_Task description_
Take the data from its first line. Print each line exactly until the line containing "[default to 25]" has been printed too.
*** Supplied data Section Begins ***
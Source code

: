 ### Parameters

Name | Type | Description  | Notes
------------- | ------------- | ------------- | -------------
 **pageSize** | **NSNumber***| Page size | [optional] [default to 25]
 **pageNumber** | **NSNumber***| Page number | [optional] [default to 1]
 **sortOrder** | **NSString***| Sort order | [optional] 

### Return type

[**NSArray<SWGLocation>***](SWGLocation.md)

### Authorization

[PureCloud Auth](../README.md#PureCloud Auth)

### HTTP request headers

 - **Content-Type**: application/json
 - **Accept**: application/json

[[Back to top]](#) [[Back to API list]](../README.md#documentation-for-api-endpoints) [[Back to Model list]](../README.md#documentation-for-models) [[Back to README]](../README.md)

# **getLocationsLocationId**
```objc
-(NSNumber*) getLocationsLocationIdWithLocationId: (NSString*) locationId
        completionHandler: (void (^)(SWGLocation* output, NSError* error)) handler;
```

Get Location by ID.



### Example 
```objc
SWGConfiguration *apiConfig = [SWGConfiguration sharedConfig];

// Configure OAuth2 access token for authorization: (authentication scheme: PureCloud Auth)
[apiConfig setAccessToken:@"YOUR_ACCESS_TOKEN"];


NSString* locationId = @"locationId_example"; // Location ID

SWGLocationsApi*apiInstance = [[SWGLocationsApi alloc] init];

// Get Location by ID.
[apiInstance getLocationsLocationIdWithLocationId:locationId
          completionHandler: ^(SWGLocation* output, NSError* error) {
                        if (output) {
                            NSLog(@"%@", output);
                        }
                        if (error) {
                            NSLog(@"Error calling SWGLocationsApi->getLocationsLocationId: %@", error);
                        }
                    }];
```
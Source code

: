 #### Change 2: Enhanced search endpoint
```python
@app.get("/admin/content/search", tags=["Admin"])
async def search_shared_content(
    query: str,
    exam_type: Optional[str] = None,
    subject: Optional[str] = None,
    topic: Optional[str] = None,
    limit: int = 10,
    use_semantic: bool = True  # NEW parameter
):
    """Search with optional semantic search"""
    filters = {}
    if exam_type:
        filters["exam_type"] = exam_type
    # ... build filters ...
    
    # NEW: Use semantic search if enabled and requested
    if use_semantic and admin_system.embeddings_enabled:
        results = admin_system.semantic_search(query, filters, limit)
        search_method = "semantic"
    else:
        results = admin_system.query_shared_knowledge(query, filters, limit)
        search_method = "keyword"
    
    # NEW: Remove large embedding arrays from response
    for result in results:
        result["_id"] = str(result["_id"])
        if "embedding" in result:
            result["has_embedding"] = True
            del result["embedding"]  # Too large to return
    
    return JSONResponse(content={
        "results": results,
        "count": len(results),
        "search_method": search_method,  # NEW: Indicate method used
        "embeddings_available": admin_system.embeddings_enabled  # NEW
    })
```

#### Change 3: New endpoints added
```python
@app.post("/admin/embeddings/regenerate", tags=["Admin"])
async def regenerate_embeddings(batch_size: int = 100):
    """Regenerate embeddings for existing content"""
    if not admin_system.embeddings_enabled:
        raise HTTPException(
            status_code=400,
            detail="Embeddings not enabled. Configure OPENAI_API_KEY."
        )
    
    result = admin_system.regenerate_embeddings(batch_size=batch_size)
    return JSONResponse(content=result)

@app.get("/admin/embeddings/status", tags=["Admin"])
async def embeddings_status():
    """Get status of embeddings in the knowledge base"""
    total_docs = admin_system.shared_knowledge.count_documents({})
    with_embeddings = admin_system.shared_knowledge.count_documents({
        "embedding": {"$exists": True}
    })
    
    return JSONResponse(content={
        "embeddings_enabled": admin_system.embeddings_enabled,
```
*** Supplied data Section Ends ***
_Answer to this task_
Source code

: ### Parameters

Name | Type | Description  | Notes
------------- | ------------- | ------------- | -------------
 **pageSize** | **NSNumber***| Page size | [optional] [default to 25]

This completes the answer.